» Data shown:
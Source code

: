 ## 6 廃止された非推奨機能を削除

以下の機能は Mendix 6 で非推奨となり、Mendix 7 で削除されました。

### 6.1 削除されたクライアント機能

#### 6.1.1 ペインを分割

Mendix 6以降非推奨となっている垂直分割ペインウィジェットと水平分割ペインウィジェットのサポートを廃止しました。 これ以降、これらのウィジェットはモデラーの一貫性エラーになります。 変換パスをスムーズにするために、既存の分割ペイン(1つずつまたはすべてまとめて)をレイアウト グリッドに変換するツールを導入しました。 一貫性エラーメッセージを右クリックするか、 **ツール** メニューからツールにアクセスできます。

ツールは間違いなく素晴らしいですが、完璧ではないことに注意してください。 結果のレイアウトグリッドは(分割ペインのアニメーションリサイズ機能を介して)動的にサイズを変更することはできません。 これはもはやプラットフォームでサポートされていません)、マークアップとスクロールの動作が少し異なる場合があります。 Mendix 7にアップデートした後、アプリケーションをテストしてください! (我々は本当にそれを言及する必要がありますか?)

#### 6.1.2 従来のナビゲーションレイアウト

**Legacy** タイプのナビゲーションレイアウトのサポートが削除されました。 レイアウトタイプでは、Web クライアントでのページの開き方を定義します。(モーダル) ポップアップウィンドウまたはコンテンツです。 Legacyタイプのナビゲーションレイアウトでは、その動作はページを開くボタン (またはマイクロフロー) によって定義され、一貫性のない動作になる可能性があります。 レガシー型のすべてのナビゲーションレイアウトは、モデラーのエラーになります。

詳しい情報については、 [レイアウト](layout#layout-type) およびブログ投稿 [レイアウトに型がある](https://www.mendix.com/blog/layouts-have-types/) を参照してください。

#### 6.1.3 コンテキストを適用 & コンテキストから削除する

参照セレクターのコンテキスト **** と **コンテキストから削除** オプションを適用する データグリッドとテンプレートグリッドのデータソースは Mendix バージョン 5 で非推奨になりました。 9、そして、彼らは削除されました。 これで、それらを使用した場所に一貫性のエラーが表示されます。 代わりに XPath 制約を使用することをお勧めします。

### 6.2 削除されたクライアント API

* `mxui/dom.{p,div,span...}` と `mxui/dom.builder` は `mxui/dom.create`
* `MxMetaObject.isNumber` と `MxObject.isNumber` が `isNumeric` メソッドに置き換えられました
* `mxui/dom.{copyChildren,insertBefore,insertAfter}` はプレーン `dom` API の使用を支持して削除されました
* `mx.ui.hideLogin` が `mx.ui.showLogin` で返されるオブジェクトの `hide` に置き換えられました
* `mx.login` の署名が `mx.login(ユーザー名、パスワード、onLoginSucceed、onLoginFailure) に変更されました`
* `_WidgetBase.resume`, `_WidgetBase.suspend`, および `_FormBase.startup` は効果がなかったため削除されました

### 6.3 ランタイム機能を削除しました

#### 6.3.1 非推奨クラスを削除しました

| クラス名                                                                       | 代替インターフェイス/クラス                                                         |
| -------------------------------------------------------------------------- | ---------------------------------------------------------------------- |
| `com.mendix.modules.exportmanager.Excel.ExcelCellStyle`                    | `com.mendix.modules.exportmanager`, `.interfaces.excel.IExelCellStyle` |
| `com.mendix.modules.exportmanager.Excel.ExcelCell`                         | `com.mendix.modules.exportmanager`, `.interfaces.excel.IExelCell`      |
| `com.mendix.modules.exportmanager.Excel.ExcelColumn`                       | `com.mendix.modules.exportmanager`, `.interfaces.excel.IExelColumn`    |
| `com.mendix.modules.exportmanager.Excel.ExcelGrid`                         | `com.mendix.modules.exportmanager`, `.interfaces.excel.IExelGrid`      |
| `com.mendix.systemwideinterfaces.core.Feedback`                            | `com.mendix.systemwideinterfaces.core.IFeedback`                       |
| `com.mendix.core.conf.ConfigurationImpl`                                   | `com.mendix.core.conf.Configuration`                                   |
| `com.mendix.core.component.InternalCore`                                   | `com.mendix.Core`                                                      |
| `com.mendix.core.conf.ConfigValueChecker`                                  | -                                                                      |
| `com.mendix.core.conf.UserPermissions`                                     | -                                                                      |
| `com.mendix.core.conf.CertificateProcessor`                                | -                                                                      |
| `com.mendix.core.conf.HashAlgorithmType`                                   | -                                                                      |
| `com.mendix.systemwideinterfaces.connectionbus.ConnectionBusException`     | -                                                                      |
--
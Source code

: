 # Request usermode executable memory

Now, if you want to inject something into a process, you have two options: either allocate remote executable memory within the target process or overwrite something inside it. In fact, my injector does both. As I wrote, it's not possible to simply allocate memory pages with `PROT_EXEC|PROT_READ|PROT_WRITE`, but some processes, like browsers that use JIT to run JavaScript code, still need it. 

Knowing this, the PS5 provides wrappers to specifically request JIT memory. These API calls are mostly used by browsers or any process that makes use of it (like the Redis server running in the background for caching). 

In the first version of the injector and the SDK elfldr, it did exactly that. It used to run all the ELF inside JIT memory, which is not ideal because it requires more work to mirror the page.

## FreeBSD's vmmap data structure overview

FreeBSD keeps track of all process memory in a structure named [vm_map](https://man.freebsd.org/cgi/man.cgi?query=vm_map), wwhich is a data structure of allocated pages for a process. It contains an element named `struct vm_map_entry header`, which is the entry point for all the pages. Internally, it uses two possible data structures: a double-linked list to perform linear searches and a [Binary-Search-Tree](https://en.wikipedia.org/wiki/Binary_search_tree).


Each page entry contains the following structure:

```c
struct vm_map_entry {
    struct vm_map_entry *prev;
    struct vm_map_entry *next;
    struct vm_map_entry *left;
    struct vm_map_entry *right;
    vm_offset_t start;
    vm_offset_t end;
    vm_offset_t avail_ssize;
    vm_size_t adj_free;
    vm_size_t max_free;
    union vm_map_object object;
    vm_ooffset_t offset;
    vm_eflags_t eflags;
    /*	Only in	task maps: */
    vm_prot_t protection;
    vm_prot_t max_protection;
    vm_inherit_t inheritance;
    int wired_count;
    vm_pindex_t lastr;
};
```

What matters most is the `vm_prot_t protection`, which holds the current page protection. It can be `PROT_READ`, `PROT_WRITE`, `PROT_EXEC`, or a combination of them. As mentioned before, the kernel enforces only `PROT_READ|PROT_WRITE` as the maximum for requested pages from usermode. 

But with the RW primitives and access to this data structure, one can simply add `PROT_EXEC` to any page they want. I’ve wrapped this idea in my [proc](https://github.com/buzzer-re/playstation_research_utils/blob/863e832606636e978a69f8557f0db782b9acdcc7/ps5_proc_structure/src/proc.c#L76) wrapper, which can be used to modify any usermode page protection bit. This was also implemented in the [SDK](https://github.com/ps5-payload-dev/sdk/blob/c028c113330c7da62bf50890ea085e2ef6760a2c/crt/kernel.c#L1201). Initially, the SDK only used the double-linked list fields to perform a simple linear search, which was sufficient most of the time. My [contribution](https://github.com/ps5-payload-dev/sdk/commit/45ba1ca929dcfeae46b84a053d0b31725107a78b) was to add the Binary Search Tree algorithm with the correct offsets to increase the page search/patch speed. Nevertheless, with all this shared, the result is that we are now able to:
==
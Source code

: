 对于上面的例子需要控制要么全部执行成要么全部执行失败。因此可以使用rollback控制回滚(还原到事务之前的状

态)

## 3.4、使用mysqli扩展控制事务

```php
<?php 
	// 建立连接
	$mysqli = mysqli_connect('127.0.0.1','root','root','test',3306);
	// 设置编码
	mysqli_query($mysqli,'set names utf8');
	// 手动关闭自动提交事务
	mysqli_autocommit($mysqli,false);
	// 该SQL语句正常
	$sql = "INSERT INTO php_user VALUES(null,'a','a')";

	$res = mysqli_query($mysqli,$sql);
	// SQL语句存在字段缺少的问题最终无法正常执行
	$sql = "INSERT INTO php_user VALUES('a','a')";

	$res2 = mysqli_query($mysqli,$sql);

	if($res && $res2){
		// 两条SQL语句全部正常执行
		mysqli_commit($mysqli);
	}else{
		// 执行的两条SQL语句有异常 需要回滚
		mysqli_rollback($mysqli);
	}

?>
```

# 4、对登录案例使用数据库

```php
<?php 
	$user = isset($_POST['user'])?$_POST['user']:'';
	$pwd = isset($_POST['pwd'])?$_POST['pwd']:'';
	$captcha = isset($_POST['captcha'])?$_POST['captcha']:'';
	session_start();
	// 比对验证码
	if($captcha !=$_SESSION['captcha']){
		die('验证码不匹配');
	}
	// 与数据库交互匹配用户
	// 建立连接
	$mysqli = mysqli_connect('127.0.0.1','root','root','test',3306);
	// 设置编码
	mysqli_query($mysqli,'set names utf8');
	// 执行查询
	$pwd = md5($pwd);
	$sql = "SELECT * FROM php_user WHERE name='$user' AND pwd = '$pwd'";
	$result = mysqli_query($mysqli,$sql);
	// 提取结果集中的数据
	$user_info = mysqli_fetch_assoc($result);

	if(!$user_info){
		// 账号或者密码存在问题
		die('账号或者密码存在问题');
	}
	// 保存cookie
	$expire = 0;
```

» Task directions: Every line holding the word "executable" should be copied out of the records above.

» Answer below:
: # Request usermode executable memory
Now, if you want to inject something into a process, you have two options: either allocate remote executable memory within the target process or overwrite something inside it. In fact, my injector does both. As I wrote, it's not possible to simply allocate memory pages with `PROT_EXEC|PROT_READ|PROT_WRITE`, but some processes, like browsers that use JIT to run JavaScript code, still need it. 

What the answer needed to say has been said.